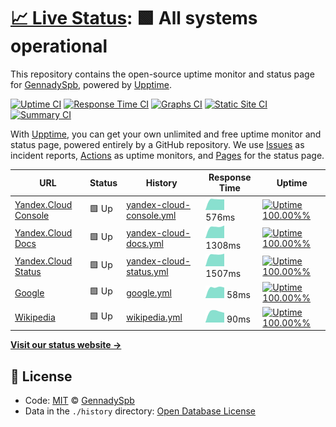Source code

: # [📈 Live Status](https://GennadySpb.github.io/upptime-yandex-cloud): <!--live status--> **🟩 All systems operational**

This repository contains the open-source uptime monitor and status page for [GennadySpb](https://GennadySpb.github.io/upptime-yandex-cloud), powered by [Upptime](https://github.com/upptime/upptime).

[![Uptime CI](https://github.com/koj-co/upptime/workflows/Uptime%20CI/badge.svg)](https://github.com/koj-co/upptime/actions?query=workflow%3A%22Uptime+CI%22)
[![Response Time CI](https://github.com/koj-co/upptime/workflows/Response%20Time%20CI/badge.svg)](https://github.com/koj-co/upptime/actions?query=workflow%3A%22Response+Time+CI%22)
[![Graphs CI](https://github.com/koj-co/upptime/workflows/Graphs%20CI/badge.svg)](https://github.com/koj-co/upptime/actions?query=workflow%3A%22Graphs+CI%22)
[![Static Site CI](https://github.com/koj-co/upptime/workflows/Static%20Site%20CI/badge.svg)](https://github.com/koj-co/upptime/actions?query=workflow%3A%22Static+Site+CI%22)
[![Summary CI](https://github.com/koj-co/upptime/workflows/Summary%20CI/badge.svg)](https://github.com/koj-co/upptime/actions?query=workflow%3A%22Summary+CI%22)

With [Upptime](https://upptime.js.org), you can get your own unlimited and free uptime monitor and status page, powered entirely by a GitHub repository. We use [Issues](https://github.com/GennadySpb/upptime-yandex-cloud/issues) as incident reports, [Actions](https://github.com/GennadySpb/upptime-yandex-cloud/actions) as uptime monitors, and [Pages](https://GennadySpb.github.io/upptime-yandex-cloud) for the status page.

<!--start: status pages-->
<!-- This summary is generated by Upptime (https://github.com/upptime/upptime) -->
<!-- Do not edit this manually, your changes will be overwritten -->

| URL                                                     | Status | History                                                                                                                        | Response Time                                                                             | Uptime                                                                                                                                                                                                                                                                    |
| ------------------------------------------------------- | ------ | ------------------------------------------------------------------------------------------------------------------------------ | ----------------------------------------------------------------------------------------- | ------------------------------------------------------------------------------------------------------------------------------------------------------------------------------------------------------------------------------------------------------------------------- |
| [Yandex.Cloud Console](https://console.cloud.yandex.ru) | 🟩 Up  | [yandex-cloud-console.yml](https://github.com/GennadySpb/upptime-yandex-cloud/commits/master/history/yandex-cloud-console.yml) | <img alt="Response time graph" src="./graphs/yandex-cloud-console.png" height="20"> 576ms | [![Uptime 100.00%%](https://img.shields.io/endpoint?url=https%3A%2F%2Fraw.githubusercontent.com%2FGennadySpb%2Fupptime-yandex-cloud%2Fmaster%2Fapi%2Fyandex-cloud-console%2Fuptime.json)](https://GennadySpb.github.io/upptime-yandex-cloud/history/yandex-cloud-console) |
| [Yandex.Cloud Docs](https://cloud.yandex.ru/docs)       | 🟩 Up  | [yandex-cloud-docs.yml](https://github.com/GennadySpb/upptime-yandex-cloud/commits/master/history/yandex-cloud-docs.yml)       | <img alt="Response time graph" src="./graphs/yandex-cloud-docs.png" height="20"> 1308ms   | [![Uptime 100.00%%](https://img.shields.io/endpoint?url=https%3A%2F%2Fraw.githubusercontent.com%2FGennadySpb%2Fupptime-yandex-cloud%2Fmaster%2Fapi%2Fyandex-cloud-docs%2Fuptime.json)](https://GennadySpb.github.io/upptime-yandex-cloud/history/yandex-cloud-docs)       |
| [Yandex.Cloud Status](https://status.cloud.yandex.ru)   | 🟩 Up  | [yandex-cloud-status.yml](https://github.com/GennadySpb/upptime-yandex-cloud/commits/master/history/yandex-cloud-status.yml)   | <img alt="Response time graph" src="./graphs/yandex-cloud-status.png" height="20"> 1507ms | [![Uptime 100.00%%](https://img.shields.io/endpoint?url=https%3A%2F%2Fraw.githubusercontent.com%2FGennadySpb%2Fupptime-yandex-cloud%2Fmaster%2Fapi%2Fyandex-cloud-status%2Fuptime.json)](https://GennadySpb.github.io/upptime-yandex-cloud/history/yandex-cloud-status)   |
| [Google](https://www.google.com)                        | 🟩 Up  | [google.yml](https://github.com/GennadySpb/upptime-yandex-cloud/commits/master/history/google.yml)                             | <img alt="Response time graph" src="./graphs/google.png" height="20"> 58ms                | [![Uptime 100.00%%](https://img.shields.io/endpoint?url=https%3A%2F%2Fraw.githubusercontent.com%2FGennadySpb%2Fupptime-yandex-cloud%2Fmaster%2Fapi%2Fgoogle%2Fuptime.json)](https://GennadySpb.github.io/upptime-yandex-cloud/history/google)                             |
| [Wikipedia](https://en.wikipedia.org)                   | 🟩 Up  | [wikipedia.yml](https://github.com/GennadySpb/upptime-yandex-cloud/commits/master/history/wikipedia.yml)                       | <img alt="Response time graph" src="./graphs/wikipedia.png" height="20"> 90ms             | [![Uptime 100.00%%](https://img.shields.io/endpoint?url=https%3A%2F%2Fraw.githubusercontent.com%2FGennadySpb%2Fupptime-yandex-cloud%2Fmaster%2Fapi%2Fwikipedia%2Fuptime.json)](https://GennadySpb.github.io/upptime-yandex-cloud/history/wikipedia)                       |

<!--end: status pages-->

[**Visit our status website →**](https://GennadySpb.github.io/upptime-yandex-cloud)

## 📄 License

- Code: [MIT](./LICENSE) © [GennadySpb](https://GennadySpb.github.io/upptime-yandex-cloud)
- Data in the `./history` directory: [Open Database License](https://opendatacommons.org/licenses/odbl/1-0/)
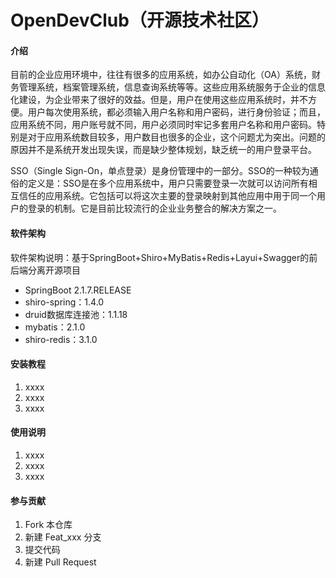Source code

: # OpenDevClub（开源技术社区）

#### 介绍

目前的企业应用环境中，往往有很多的应用系统，如办公自动化（OA）系统，财务管理系统，档案管理系统，信息查询系统等等。这些应用系统服务于企业的信息化建设，为企业带来了很好的效益。但是，用户在使用这些应用系统时，并不方便。用户每次使用系统，都必须输入用户名称和用户密码，进行身份验证；而且，应用系统不同，用户账号就不同，用户必须同时牢记多套用户名称和用户密码。特别是对于应用系统数目较多，用户数目也很多的企业，这个问题尤为突出。问题的原因并不是系统开发出现失误，而是缺少整体规划，缺乏统一的用户登录平台。

SSO（Single Sign-On，单点登录）是身份管理中的一部分。SSO的一种较为通俗的定义是：SSO是在多个应用系统中，用户只需要登录一次就可以访问所有相互信任的应用系统。它包括可以将这次主要的登录映射到其他应用中用于同一个用户的登录的机制。它是目前比较流行的企业业务整合的解决方案之一。

#### 软件架构

软件架构说明：基于SpringBoot+Shiro+MyBatis+Redis+Layui+Swagger的前后端分离开源项目

- SpringBoot 2.1.7.RELEASE
- shiro-spring：1.4.0
- druid数据库连接池：1.1.18
- mybatis：2.1.0
- shiro-redis：3.1.0

#### 安装教程

1. xxxx
2. xxxx
3. xxxx

#### 使用说明

1. xxxx
2. xxxx
3. xxxx

#### 参与贡献

1. Fork 本仓库
2. 新建 Feat_xxx 分支
3. 提交代码
4. 新建 Pull Request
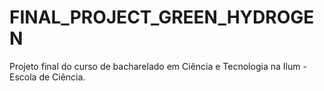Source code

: # FINAL_PROJECT_GREEN_HYDROGEN
Projeto final do curso de bacharelado em Ciência e Tecnologia na Ilum - Escola de Ciência.
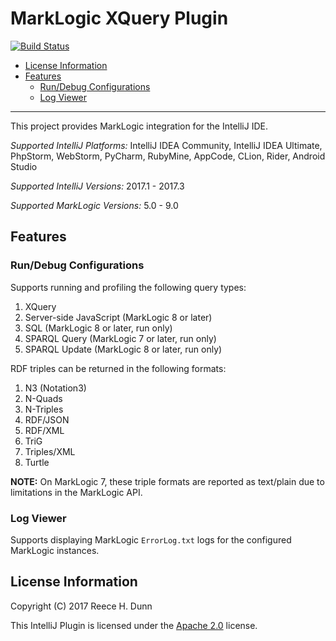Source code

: # MarkLogic XQuery Plugin

[![Build Status](https://travis-ci.org/rhdunn/marklogic-intellij-plugin.svg)](https://travis-ci.org/rhdunn/marklogic-intellij-plugin)

- [License Information](#license-information)
- [Features](#features)
  - [Run/Debug Configurations](#run-debug-configurations)
  - [Log Viewer](#log-viewer)

----------

This project provides MarkLogic integration for the IntelliJ IDE.

_Supported IntelliJ Platforms:_ IntelliJ IDEA Community, IntelliJ IDEA Ultimate,
PhpStorm, WebStorm, PyCharm, RubyMine, AppCode, CLion, Rider, Android Studio

_Supported IntelliJ Versions:_ 2017.1 - 2017.3

_Supported MarkLogic Versions:_ 5.0 - 9.0

## Features

### Run/Debug Configurations

Supports running and profiling the following query types:
1. XQuery
1. Server-side JavaScript (MarkLogic 8 or later)
1. SQL (MarkLogic 8 or later, run only)
1. SPARQL Query (MarkLogic 7 or later, run only)
1. SPARQL Update (MarkLogic 8 or later, run only)

RDF triples can be returned in the following formats:
1. N3 (Notation3)
1. N-Quads
1. N-Triples
1. RDF/JSON
1. RDF/XML
1. TriG
1. Triples/XML
1. Turtle

__NOTE:__ On MarkLogic 7, these triple formats are reported as text/plain
due to limitations in the MarkLogic API.

### Log Viewer

Supports displaying MarkLogic `ErrorLog.txt` logs for the configured MarkLogic
instances.

## License Information

Copyright (C) 2017 Reece H. Dunn

This IntelliJ Plugin is licensed under the [Apache 2.0](LICENSE)
license.
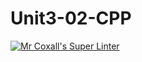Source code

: # Unit3-02-CPP
[![Mr Coxall's Super Linter](https://github.com/ICS3U-Programming-Adwok-k/Unit3-02-CPP/workflows/Mr%20Coxall's%20Super%20Linter/badge.svg)](https://github.com/ICS3U-Programming-Adwok-k/Unit3-02-CPP/actions/)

········

# [WHAT YOU NEED TO DO]
Up to and including the last line of the listing, starting at the line with "1. N-Triples", extract every line exactly and leave out the pictures.

# [TASK OUTPUT]
1. N-Triples
1. RDF/JSON
1. RDF/XML
1. TriG
1. Triples/XML
1. Turtle

__NOTE:__ On MarkLogic 7, these triple formats are reported as text/plain
due to limitations in the MarkLogic API.

### Log Viewer

Supports displaying MarkLogic `ErrorLog.txt` logs for the configured MarkLogic
instances.

## License Information

Copyright (C) 2017 Reece H. Dunn

This IntelliJ Plugin is licensed under the [Apache 2.0](LICENSE)
license.
Source code

: # Unit3-02-CPP
[![Mr Coxall's Super Linter](https://github.com/ICS3U-Programming-Adwok-k/Unit3-02-CPP/workflows/Mr%20Coxall's%20Super%20Linter/badge.svg)](https://github.com/ICS3U-Programming-Adwok-k/Unit3-02-CPP/actions/)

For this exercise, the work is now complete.